This is an RDF.rb plugin that adds support for storing RDF data in the Apache Cassandra distributed database management system.
- Stores RDF statements in a resource-centric manner using one Cassandra supercolumn family per RDF repository.
- Inherits Cassandra's characteristics of high availability, eventual consistency, and horizontal scalability.
- Optimized for write-heavy workloads with no need to perform a read before inserting or deleting an RDF statement.
- Optimized for resource-oriented access patterns to RDF statements about a particular subject.
- Partitions RDF data across the Cassandra cluster based on subject URIs, improving data locality when accessing statements about a particular subject.
- Includes a set of Rake tasks that make it easy to download and setup a local development instance of Cassandra.
- Does not support named graphs at present.
require 'rdf/cassandra'
repository = RDF::Cassandra::Repository.new
repository = RDF::Cassandra::Repository.new(:servers => "127.0.0.1:9160")
repository = RDF::Cassandra::Repository.new({
:keyspace => "MyApplication", # defaults to "RDF"
:column_family => "MyRepository", # defaults to "Resources"
})
As of Cassandra 0.6, all keyspaces and column families must be predeclared
in storage-conf.xml
. You can think of each used Cassandra supercolumn
family as being equivalent to an RDF repository, so you'll want to configure
as many as you are likely to need.
The following configuration snippet matches the default options for constructing
an RDF::Cassandra::Repository
instance:
<Keyspaces>
<Keyspace Name="RDF">
<ColumnFamily Name="Resources"
ColumnType="Super"
CompareWith="UTF8Type"
CompareSubcolumnsWith="BytesType"
Comment="RDF data."/>
</Keyspace>
</Keyspaces>
See etc/storage-conf.xml
for a full configuration file example compatible
with Cassandra 0.6.
This storage adapter stores RDF data in a resource-centric manner by mapping RDF subject terms to Cassandra row keys, RDF predicates to Cassandra supercolumns, and RDF object terms to Cassandra columns as follows:
{key => {supercolumn => {column => value }}} # Cassandra terminology
{subject => {predicate => {object_id => object}}} # RDF terminology
RDF object terms are stored using their canonical N-Triples serialization and are uniquely identified by the binary SHA-1 fingerprint of that representation.

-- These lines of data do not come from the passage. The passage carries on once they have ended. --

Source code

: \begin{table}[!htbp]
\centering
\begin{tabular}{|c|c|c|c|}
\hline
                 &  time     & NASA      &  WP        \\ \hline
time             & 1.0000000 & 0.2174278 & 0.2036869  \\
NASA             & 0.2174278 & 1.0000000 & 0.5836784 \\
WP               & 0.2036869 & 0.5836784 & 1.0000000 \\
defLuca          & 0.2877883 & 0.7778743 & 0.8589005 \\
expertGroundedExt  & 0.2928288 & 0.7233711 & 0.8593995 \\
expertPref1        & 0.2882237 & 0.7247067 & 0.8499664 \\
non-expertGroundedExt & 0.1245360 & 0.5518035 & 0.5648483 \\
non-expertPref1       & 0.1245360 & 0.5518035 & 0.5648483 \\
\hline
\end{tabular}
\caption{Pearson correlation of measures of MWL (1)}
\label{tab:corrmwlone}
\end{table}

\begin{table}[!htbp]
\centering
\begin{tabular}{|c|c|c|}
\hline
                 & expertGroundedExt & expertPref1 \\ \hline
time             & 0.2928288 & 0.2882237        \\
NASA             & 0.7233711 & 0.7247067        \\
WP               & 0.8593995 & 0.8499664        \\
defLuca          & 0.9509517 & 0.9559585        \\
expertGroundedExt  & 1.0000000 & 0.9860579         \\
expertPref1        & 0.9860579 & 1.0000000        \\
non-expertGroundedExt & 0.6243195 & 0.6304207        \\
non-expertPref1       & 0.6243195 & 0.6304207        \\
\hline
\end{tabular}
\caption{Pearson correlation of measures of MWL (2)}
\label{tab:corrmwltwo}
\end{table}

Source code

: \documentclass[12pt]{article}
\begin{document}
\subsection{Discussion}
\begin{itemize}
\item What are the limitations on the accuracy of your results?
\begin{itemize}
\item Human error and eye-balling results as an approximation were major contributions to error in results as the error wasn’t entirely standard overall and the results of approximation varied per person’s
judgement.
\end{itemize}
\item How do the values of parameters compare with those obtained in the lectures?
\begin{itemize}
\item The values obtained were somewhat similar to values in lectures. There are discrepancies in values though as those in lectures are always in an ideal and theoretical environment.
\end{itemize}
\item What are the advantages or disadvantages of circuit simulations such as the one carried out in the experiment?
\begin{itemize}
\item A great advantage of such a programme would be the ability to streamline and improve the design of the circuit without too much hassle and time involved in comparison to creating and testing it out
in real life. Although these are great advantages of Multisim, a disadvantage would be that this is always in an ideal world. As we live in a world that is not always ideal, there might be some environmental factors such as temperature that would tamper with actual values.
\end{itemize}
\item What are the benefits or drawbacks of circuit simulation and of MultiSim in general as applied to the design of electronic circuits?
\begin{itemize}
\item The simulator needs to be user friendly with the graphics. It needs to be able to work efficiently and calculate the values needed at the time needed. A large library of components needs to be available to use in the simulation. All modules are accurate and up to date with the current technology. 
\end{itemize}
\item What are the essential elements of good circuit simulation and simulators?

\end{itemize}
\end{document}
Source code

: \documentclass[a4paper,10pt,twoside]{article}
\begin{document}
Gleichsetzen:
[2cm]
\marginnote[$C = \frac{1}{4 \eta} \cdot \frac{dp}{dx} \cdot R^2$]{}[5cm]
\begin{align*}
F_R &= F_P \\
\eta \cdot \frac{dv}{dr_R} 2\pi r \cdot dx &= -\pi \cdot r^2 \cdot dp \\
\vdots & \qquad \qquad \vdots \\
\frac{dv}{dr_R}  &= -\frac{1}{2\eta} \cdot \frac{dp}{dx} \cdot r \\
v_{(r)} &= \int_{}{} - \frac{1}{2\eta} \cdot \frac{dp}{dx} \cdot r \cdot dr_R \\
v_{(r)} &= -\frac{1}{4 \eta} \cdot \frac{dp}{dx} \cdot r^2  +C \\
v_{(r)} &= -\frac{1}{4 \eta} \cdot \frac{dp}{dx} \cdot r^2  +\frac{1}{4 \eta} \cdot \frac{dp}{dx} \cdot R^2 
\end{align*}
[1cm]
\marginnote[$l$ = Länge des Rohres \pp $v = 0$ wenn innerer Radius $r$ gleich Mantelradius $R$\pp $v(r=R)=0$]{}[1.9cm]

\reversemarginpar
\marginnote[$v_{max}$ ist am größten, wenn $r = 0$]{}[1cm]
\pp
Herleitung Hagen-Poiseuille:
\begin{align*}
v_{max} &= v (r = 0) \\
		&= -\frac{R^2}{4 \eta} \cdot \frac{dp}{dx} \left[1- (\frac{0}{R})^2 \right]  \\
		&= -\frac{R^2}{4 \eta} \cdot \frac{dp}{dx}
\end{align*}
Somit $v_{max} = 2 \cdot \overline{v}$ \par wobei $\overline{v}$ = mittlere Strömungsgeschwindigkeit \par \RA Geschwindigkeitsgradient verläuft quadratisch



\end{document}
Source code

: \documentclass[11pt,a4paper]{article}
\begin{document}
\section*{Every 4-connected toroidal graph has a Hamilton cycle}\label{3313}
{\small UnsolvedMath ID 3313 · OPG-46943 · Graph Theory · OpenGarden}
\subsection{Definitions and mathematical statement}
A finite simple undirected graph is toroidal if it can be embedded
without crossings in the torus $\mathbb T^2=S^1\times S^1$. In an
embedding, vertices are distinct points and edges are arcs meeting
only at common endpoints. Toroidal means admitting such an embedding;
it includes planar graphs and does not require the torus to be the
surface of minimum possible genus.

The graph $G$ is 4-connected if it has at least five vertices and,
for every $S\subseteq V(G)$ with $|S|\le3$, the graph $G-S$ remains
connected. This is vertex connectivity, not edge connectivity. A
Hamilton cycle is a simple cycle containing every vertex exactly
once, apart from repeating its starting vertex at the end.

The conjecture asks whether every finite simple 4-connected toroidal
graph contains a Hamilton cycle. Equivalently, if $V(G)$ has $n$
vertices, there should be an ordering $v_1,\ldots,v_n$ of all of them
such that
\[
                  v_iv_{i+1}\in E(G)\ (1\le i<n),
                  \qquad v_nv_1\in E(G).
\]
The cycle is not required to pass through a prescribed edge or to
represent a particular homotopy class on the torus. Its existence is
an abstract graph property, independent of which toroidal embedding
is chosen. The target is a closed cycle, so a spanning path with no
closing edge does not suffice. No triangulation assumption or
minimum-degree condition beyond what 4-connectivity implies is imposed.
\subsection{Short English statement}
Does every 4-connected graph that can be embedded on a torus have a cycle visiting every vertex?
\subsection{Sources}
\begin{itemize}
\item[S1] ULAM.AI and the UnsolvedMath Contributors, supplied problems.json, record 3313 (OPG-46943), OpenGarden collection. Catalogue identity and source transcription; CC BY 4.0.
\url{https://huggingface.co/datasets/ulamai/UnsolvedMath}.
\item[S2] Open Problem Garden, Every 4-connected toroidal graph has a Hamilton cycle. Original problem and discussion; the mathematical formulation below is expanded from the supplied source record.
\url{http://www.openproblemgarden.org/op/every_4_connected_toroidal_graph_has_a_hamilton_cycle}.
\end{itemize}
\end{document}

For example, here's how some of RDF.rb's DOAP data would be
stored using the RDF::Cassandra
data model:
{
"http://rdf.rubyforge.org/" => {
"http://www.w3.org/1999/02/22-rdf-syntax-ns#type" => {
"c0b66f5e31ec616497404f044ff0eaa210f21232" => "<http://usefulinc.com/ns/doap#Project>",
},
"http://usefulinc.com/ns/doap#developer" => {
"9d178ddaa88acfec63f812aa270b42291381b4ff" => "<http://ar.to/#self>",
"908b42dd9d1a3f5ac5ecf9540e1f9a753f444204" => "<http://bhuga.net/#ben>",
...
},
...
},
"http://ar.to/#self" => {
"http://www.w3.org/1999/02/22-rdf-syntax-ns#type" => {
"74a5c03994aacac0a36003afb61aaf7befc438fd" => "<http://xmlns.com/foaf/0.1/Person>",
},
"http://xmlns.com/foaf/0.1/name" => {
"f369f748e964ef2b82160d6389b63fb55949b464" => '"Arto Bendiken"',
},
...
},
"http://bhuga.net/#ben" => {
"http://www.w3.org/1999/02/22-rdf-syntax-ns#type" => {
"74a5c03994aacac0a36003afb61aaf7befc438fd" => "<http://xmlns.com/foaf/0.1/Person>",
},
"http://xmlns.com/foaf/0.1/name" => {
"97325e589ac0194e74848090181b66b0db310750" => '"Ben Lavender"',
},
...
},
}
To learn more about Cassandra's data model, read WTF is a SuperColumn?.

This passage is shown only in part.